According to other embodiments of the present invention, a method for operating a solid state lighting device includes simultaneously emitting first and second colors of light to generate a first image component, and separately emitting a third color of light at a different time than the first and second colors of light to generate a second image component. The first image component includes a combination of first color image data and second color image data, and the second image component includes third color image data. The first and second image components are configured to be sequentially displayed to provide a single image frame.
In some embodiments, the method may include alternating between emitting the first and second colors of light simultaneously and emitting the third color of light at a predetermined frequency to generate the first and second image components a predetermined refresh rate.
In other embodiments, the first, second, and third colors of light may be simultaneously emitted to generate the first image component.
In some embodiments, the solid state lighting device may include first, second, and third solid state lighting elements configured to emit first, second, and third colors of light, respectively.
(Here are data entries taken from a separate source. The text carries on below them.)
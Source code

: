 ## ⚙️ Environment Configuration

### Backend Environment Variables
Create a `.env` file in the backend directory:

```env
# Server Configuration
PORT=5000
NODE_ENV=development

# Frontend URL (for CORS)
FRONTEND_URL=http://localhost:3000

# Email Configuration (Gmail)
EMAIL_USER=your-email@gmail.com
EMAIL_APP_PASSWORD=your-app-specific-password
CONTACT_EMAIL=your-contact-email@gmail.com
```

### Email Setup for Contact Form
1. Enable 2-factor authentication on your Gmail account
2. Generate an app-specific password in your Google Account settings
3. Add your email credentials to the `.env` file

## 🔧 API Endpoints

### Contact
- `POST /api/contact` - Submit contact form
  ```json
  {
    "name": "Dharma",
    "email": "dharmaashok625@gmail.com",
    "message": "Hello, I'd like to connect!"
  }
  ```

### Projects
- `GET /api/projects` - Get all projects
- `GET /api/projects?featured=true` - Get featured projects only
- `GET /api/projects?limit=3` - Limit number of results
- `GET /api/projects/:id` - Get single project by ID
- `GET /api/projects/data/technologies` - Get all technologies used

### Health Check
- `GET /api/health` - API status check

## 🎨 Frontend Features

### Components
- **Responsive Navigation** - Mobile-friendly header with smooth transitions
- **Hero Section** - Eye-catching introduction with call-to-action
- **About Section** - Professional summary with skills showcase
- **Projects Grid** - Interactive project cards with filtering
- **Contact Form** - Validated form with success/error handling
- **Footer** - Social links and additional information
The first and second solid state lighting elements may be activated substantially simultaneously to generate the first image component, and the third solid state lighting element may be activated at a different time than the first and second solid state lighting elements to generate the second image component.
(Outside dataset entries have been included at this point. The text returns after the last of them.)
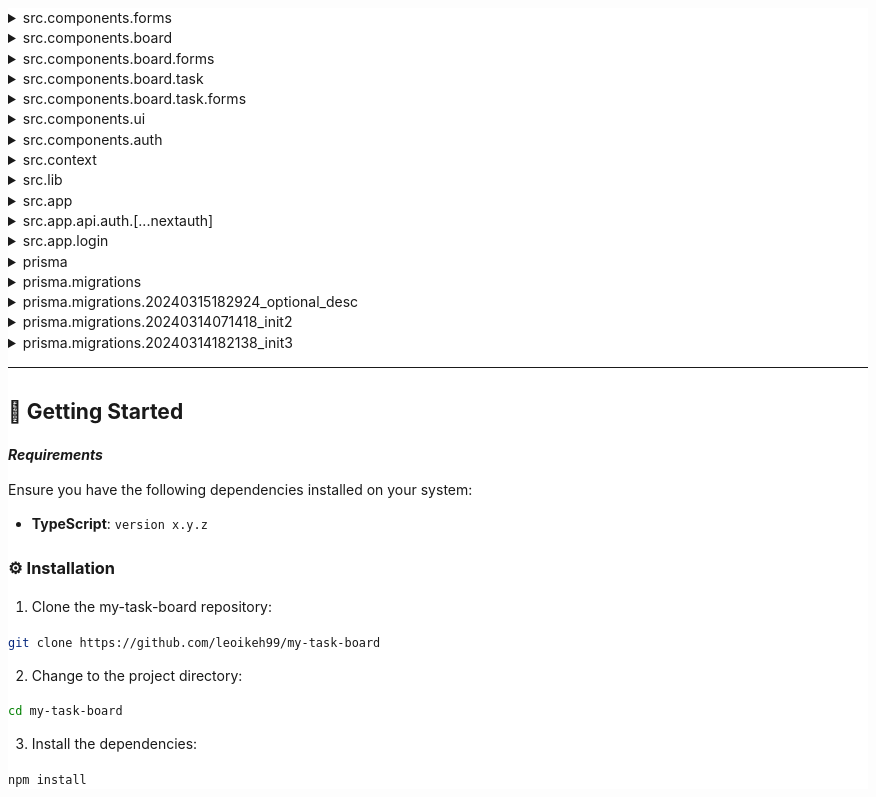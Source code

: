 <details closed><summary>src.components.forms</summary></details>

<details closed><summary>src.components.board</summary></details>

<details closed><summary>src.components.board.forms</summary></details>

<details closed><summary>src.components.board.task</summary></details>

<details closed><summary>src.components.board.task.forms</summary></details>

<details closed><summary>src.components.ui</summary></details>

<details closed><summary>src.components.auth</summary></details>

<details closed><summary>src.context</summary></details>

<details closed><summary>src.lib</summary></details>

<details closed><summary>src.app</summary></details>

<details closed><summary>src.app.api.auth.[...nextauth]</summary></details>

<details closed><summary>src.app.login</summary></details>

<details closed><summary>prisma</summary></details>

<details closed><summary>prisma.migrations</summary></details>

<details closed><summary>prisma.migrations.20240315182924_optional_desc</summary></details>

<details closed><summary>prisma.migrations.20240314071418_init2</summary></details>

<details closed><summary>prisma.migrations.20240314182138_init3</summary></details>

---

## 🚀 Getting Started

**_Requirements_**

Ensure you have the following dependencies installed on your system:

- **TypeScript**: `version x.y.z`

### ⚙️ Installation

1. Clone the my-task-board repository:

```sh
git clone https://github.com/leoikeh99/my-task-board
```

2. Change to the project directory:

```sh
cd my-task-board
```

3. Install the dependencies:

```sh
npm install
```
The present invention now will be described more fully hereinafter with reference to the accompanying drawings, in which embodiments of the invention are shown. However, this invention should not be construed as limited to the embodiments set forth herein. Rather, these embodiments are provided so that this disclosure will be thorough and complete, and will fully convey the scope of the invention to those skilled in the art. In the drawings, the thicknesses of layers and/or regions are exaggerated for clarity. Like numbers refer to like elements throughout.
It will be understood that, although the terms first, second, third, etc. may be used herein to describe various elements, these elements should not be limited by these terms. These terms are only used to distinguish one element from another. For example, a first element could be termed a second element, and, similarly, a second element could be termed a first element, without departing from the scope of the present invention.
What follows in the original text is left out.